Gone Girl by Gillian Flynn
Well, I could be obvious and say ‘it’s about a girl who’s gone’. Well, I won’t. It’s about a girl who’s not gone, but her boyfriend, her co-worker and her “best friend” wishes she was. Therefore, they decide to hypnotise her into believing she is gone. While coldheartedly plotting against the girl who’s not gone, they form a strong friendship. Then she actually disappears.
The Next Best Thing by Jennifer Weiner
This sounds like a chick-lit about true love and not settling for second best. That’s boring, though. It is really about a gang of thieves who want to earn quick cash so their best friend can get a new kidney. But they’re really smart, so they decide to steal the next best thing on display at the museum so as to not cause a big kerfuffle. During the story, they end up chased by the police anyway and realise they’ve accidentally stolen the best thing. Oopsie.
Wicked Business by Janet Evanovich
A crooked business man and his young cousin get into big trouble when they deal with a seemingly harmless old antiques dealer. Unfortunately, he’s actually a wizard and when he finds out they’ve cheated him, he curses them and they wake up as characters in the novel Wicked… hilarity ensues as the crooked business man and his cousin sets up a business to con all the characters of the novel.
Right, I’m really sorry about that one. I couldn’t think of anything but ‘Wicked’ when I saw the title. I’ll never do that again, promise.

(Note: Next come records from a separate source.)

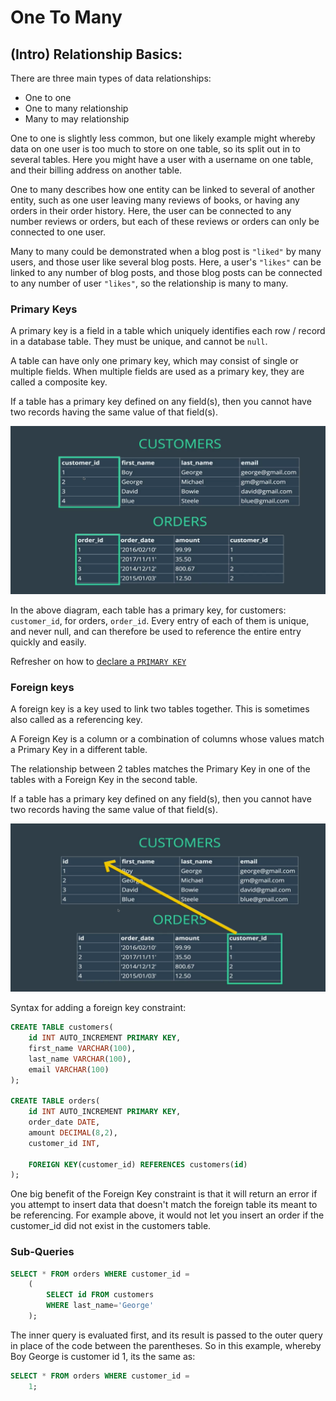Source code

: # One To Many

## (Intro) Relationship Basics:

There are three main types of data relationships:
- One to one
- One to many relationship
- Many to may relationship

One to one is slightly less common, but one likely example might whereby data on one user is too much to store on one table, so its split out in to several tables. Here you might have a user with a username on one table, and their billing address on another table.

One to many describes how one entity can be linked to several of another entity, such as one user leaving many reviews of books, or having any orders in their order history. Here, the user can be connected to any number reviews or orders, but each of these reviews or orders can only be connected to one user.

Many to many could be demonstrated when a blog post is `"liked"` by many users, and those user like several blog posts. Here, a user's `"likes"` can be linked to any number of blog posts, and those blog posts can be connected to any number of user `"likes"`, so the relationship is many to many.

### Primary Keys
A primary key is a field in a table which uniquely identifies each row / record in a database table. They must be unique, and cannot be `null`.

A table can have only one primary key, which may consist of single or multiple fields. When multiple fields are used as a primary key, they are called a composite key.

If a table has a primary key defined on any field(s), then you cannot have two records having the same value of that field(s).

![Primary Keys](./assets/primarykeys.png)

In the above diagram, each table has a primary key, for customers: `customer_id`, for orders, `order_id`. Every entry of each of them is unique, and never null, and can therefore be used to reference the entire entry quickly and easily.

Refresher on how to [declare a `PRIMARY KEY`](https://github.com/edgarfinn/Learning-MySQL/blob/master/1_Creating_tables_and_inserting_data.md#primary-keys)

### Foreign keys
A foreign key is a key used to link two tables together. This is sometimes also called as a referencing key.

A Foreign Key is a column or a combination of columns whose values match a Primary Key in a different table.

The relationship between 2 tables matches the Primary Key in one of the tables with a Foreign Key in the second table.

If a table has a primary key defined on any field(s), then you cannot have two records having the same value of that field(s).

![Foreign Keys](./assets/foreignkeys.png)

Syntax for adding a foreign key constraint:

```SQL
CREATE TABLE customers(
    id INT AUTO_INCREMENT PRIMARY KEY,
    first_name VARCHAR(100),
    last_name VARCHAR(100),
    email VARCHAR(100)
);

CREATE TABLE orders(
    id INT AUTO_INCREMENT PRIMARY KEY,
    order_date DATE,
    amount DECIMAL(8,2),
    customer_id INT,

    FOREIGN KEY(customer_id) REFERENCES customers(id)
);
```

One big benefit of the Foreign Key constraint is that it will return an error if you attempt to insert data that doesn't match the foreign table its meant to be referencing. For example above, it would not let you insert an order if the customer_id did not exist in the customers table.

### Sub-Queries

```SQL
SELECT * FROM orders WHERE customer_id =
    (
        SELECT id FROM customers
        WHERE last_name='George'
    );
```

The inner query is evaluated first, and its result is passed to the outer query in place of the code between the parentheses. So in this example, whereby Boy George is customer id 1, its the same as:

```SQL
SELECT * FROM orders WHERE customer_id =
    1;
```
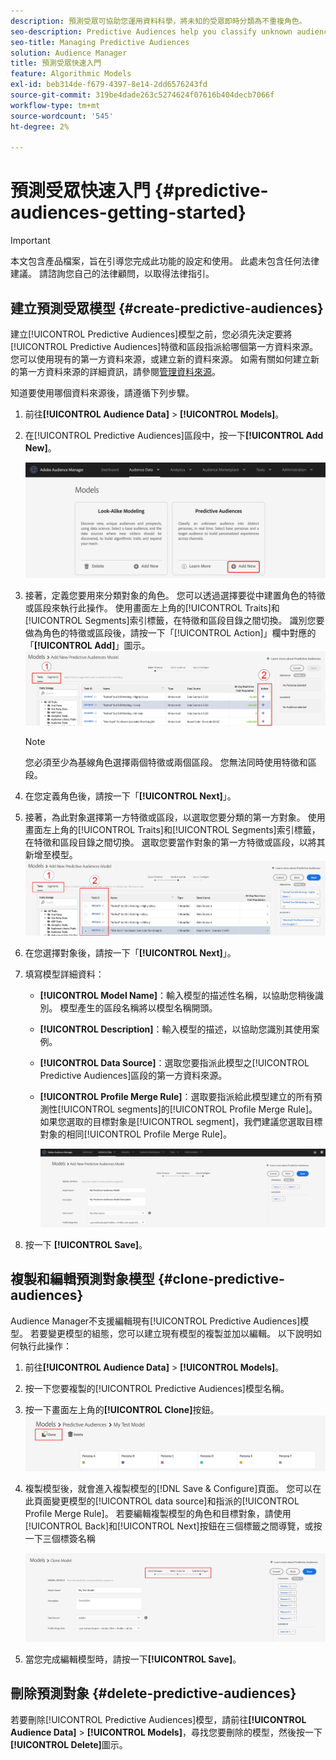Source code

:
 ```yaml
---
description: 預測受眾可協助您運用資料科學，將未知的受眾即時分類為不重複角色。
seo-description: Predictive Audiences help you classify unknown audiences into distinct personas in real-time, using data science.
seo-title: Managing Predictive Audiences
solution: Audience Manager
title: 預測受眾快速入門
feature: Algorithmic Models
exl-id: beb314de-f679-4397-8e14-2dd6576243fd
source-git-commit: 319be4dade263c5274624f07616b404decb7066f
workflow-type: tm+mt
source-wordcount: '545'
ht-degree: 2%

---
```


# 預測受眾快速入門 {#predictive-audiences-getting-started}

>[!IMPORTANT]
>本文包含產品檔案，旨在引導您完成此功能的設定和使用。 此處未包含任何法律建議。 請諮詢您自己的法律顧問，以取得法律指引。

## 建立預測受眾模型 {#create-predictive-audiences}

建立[!UICONTROL Predictive Audiences]模型之前，您必須先決定要將[!UICONTROL Predictive Audiences]特徵和區段指派給哪個第一方資料來源。 您可以使用現有的第一方資料來源，或建立新的資料來源。 如需有關如何建立新的第一方資料來源的詳細資訊，請參閱[管理資料來源](https://experienceleague.adobe.com/docs/audience-manager/user-guide/features/data-sources/manage-datasources.html?lang=zh-Hant)。

知道要使用哪個資料來源後，請遵循下列步驟。

1. 前往&#x200B;**[!UICONTROL Audience Data]** > **[!UICONTROL Models]**。
1. 在[!UICONTROL Predictive Audiences]區段中，按一下&#x200B;**[!UICONTROL Add New]**。

   ![smart-persona-add](assets/predictive-audiences-add.png)

1. 接著，定義您要用來分類對象的角色。 您可以透過選擇要從中建置角色的特徵或區段來執行此操作。 使用畫面左上角的[!UICONTROL Traits]和[!UICONTROL Segments]索引標籤，在特徵和區段目錄之間切換。 識別您要做為角色的特徵或區段後，請按一下「[!UICONTROL Action]」欄中對應的「**[!UICONTROL Add]**」圖示。
   ![smart-persona-select-personas](assets/predictive-audiences-persona.png)
   >[!NOTE]
   >您必須至少為基線角色選擇兩個特徵或兩個區段。 您無法同時使用特徵和區段。
1. 在您定義角色後，請按一下「**[!UICONTROL Next]**」。
1. 接著，為此對象選擇第一方特徵或區段，以選取您要分類的第一方對象。 使用畫面左上角的[!UICONTROL Traits]和[!UICONTROL Segments]索引標籤，在特徵和區段目錄之間切換。 選取您要當作對象的第一方特徵或區段，以將其新增至模型。
   ![smart-persona-select-audience](assets/predictive-audiences-audience.png)
1. 在您選擇對象後，請按一下「**[!UICONTROL Next]**」。
1. 填寫模型詳細資料：
   * **[!UICONTROL Model Name]**：輸入模型的描述性名稱，以協助您稍後識別。 模型產生的區段名稱將以模型名稱開頭。
   * **[!UICONTROL Description]**：輸入模型的描述，以協助您識別其使用案例。
   * **[!UICONTROL Data Source]**：選取您要指派此模型之[!UICONTROL Predictive Audiences]區段的第一方資料來源。
   * **[!UICONTROL Profile Merge Rule]**：選取要指派給此模型建立的所有預測性[!UICONTROL segments]的[!UICONTROL Profile Merge Rule]。 如果您選取的目標對象是[!UICONTROL segment]，我們建議您選取目標對象的相同[!UICONTROL Profile Merge Rule]。

     ![predictive-audiences-save](assets/predictive-audiences-save.png)
1. 按一下 **[!UICONTROL Save]**。

## 複製和編輯預測對象模型 {#clone-predictive-audiences}

Audience Manager不支援編輯現有[!UICONTROL Predictive Audiences]模型。 若要變更模型的組態，您可以建立現有模型的複製並加以編輯。 以下說明如何執行此操作：

1. 前往&#x200B;**[!UICONTROL Audience Data]** > **[!UICONTROL Models]**。
2. 按一下您要複製的[!UICONTROL Predictive Audiences]模型名稱。
3. 按一下畫面左上角的&#x200B;**[!UICONTROL Clone]**&#x200B;按鈕。
   ![predictive-audiences-clone](assets/predictive-audiences-clone.png)
4. 複製模型後，就會進入複製模型的[!DNL Save & Configure]頁面。 您可以在此頁面變更模型的[!UICONTROL data source]和指派的[!UICONTROL Profile Merge Rule]。 若要編輯複製模型的角色和目標對象，請使用[!UICONTROL Back]和[!UICONTROL Next]按鈕在三個標籤之間導覽，或按一下三個標簽名稱

   ![predictive-audiences-clone-navigate](assets/predictive-audiences-clone-navigate.png)

5. 當您完成編輯模型時，請按一下&#x200B;**[!UICONTROL Save]**。

## 刪除預測對象 {#delete-predictive-audiences}

若要刪除[!UICONTROL Predictive Audiences]模型，請前往&#x200B;**[!UICONTROL Audience Data]** > **[!UICONTROL Models]**，尋找您要刪除的模型，然後按一下&#x200B;**[!UICONTROL Delete]**&#x200B;圖示。
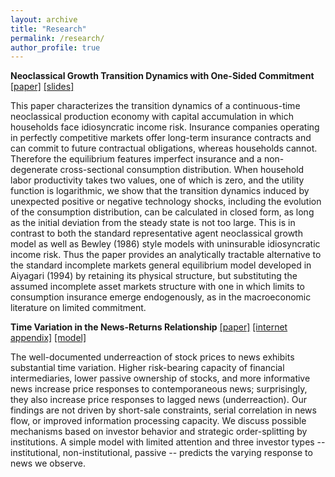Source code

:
 ```yaml
---
layout: archive
title: "Research"
permalink: /research/
author_profile: true
---
```


**Neoclassical Growth Transition Dynamics with One-Sided Commitment** [\[paper\]](files/Krueger_Li_Uhlig_paper_20220401.pdf) [\[slides\]](files/Krueger_Li_Uhlig_slides_20220401.pdf)

This paper characterizes the transition dynamics of a continuous-time neoclassical production economy with capital accumulation in which households face idiosyncratic income risk. Insurance companies operating in perfectly competitive markets offer long-term insurance contracts and can commit to future contractual obligations, whereas households cannot. Therefore the equilibrium features imperfect insurance and a non-degenerate cross-sectional consumption distribution. When household labor productivity takes two values, one of which is zero, and the utility function is logarithmic, we show that the transition dynamics induced by unexpected positive or negative technology shocks, including the evolution of the consumption distribution, can be calculated in closed form, as long as the initial deviation from the steady state is not too large. This is in contrast to both the standard representative agent neoclassical growth model as well as Bewley (1986) style models with uninsurable idiosyncratic income risk.  Thus the paper provides an analytically tractable alternative to the standard incomplete markets general equilibrium model developed in Aiyagari (1994) by retaining its physical structure, but substituting the assumed incomplete asset markets structure with one in which limits to consumption insurance emerge endogenously, as in the macroeconomic literature on limited commitment.

**Time Variation in the News-Returns Relationship** [\[paper\]](https://papers.ssrn.com/sol3/papers.cfm?abstract_id=3420981) [\[internet appendix\]](files/Glasserman_Li_Mamaysky_internet_appendix_20220314.pdf) [\[model\]](files/Glasserman_Li_Mamaysky_model_20220314.pdf)

The well-documented underreaction of stock prices to news exhibits substantial time variation. Higher risk-bearing capacity of financial intermediaries, lower passive ownership of stocks, and more informative news increase price responses to contemporaneous news; surprisingly, they also increase price responses to lagged news (underreaction). Our findings are not driven by short-sale constraints, serial correlation in news flow, or improved information processing capacity. We discuss possible mechanisms based on investor behavior and strategic order-splitting by institutions. A simple model with limited attention and three investor types -- institutional, non-institutional, passive -- predicts the varying response to news we observe.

Criminal by Karin Slaughter
I know you’re all thinking this is about a criminal. It isn’t. It’s about someone who’s not criminal who is accused of being criminal. He then has to clear his name along with an insane female cop who likes to break the rules for no apparent reason. The man who is not criminal but accused of being one ends up falling violently in love with a woman who is actually criminal and there’s a plot twist where he thinks his love interest is the one who set him up, but it’s really the insane cop and she did it because why not?
Bloodline by James Rollins
This is not a vampire novel. This is an epic tale (because who doesn’t like epic) about a family who is crazy obsessed with blood (see, the title is a pun – it’s a family and they like blood, so bloodline… eh? No? Sorry). The novel follows them for many, many years and even though this isn’t a vampire novel, everybody thinks they’re vampires and hunt and kill and fear the family, who just keeps on drinking blood. It’s a creepy story, really. In the end, everybody dies.
Now, before I reveal the actual plots, I encourage readers to go to the comments and tell me your thoughts on the titles before you read the descriptions. Let’s have fun with these titles.
The actual plots of the books:
Gone Girl by Gillian Flynn:
“A woman disappears on the day of her fifth anniversary; is her husband a killer?”
Comment: oh… I kind of got that one wrong, didn’t I?
The Next Best Thing by Jennifer Weiner:
“A young woman who moves to Hollywood to make it in television finds success, but her life remains complicated.”
Comment: that doesn’t even sound better than my story about the thieves who wants to steal to get their friend a kidney. They could’ve been lovers, you know, if that’d give it more best seller appeal.
Wicked business, by Janet Evanovich:
“The Salem, Mass., pastry chef Lizzy Tucker and her partner, Diesel, take up a quest for a powerful ancient relic.”
Comment: a pastry chef and someone named Diesel looking for an ancient relic? Sounds almost insane enough to be thought out by me. I like it. Pastry chef… that’s so random.
Criminal by Karin Slaughter:
Will Trent of the Georgia Bureau of Investigation and his supervisor, Amanda Wagner, confront mysteries from the past.
Comment: that is so vague. Might as well be ‘something dark has happened and stuff is wrong and then some people look at it’. I still think I was pretty much off the mark, though.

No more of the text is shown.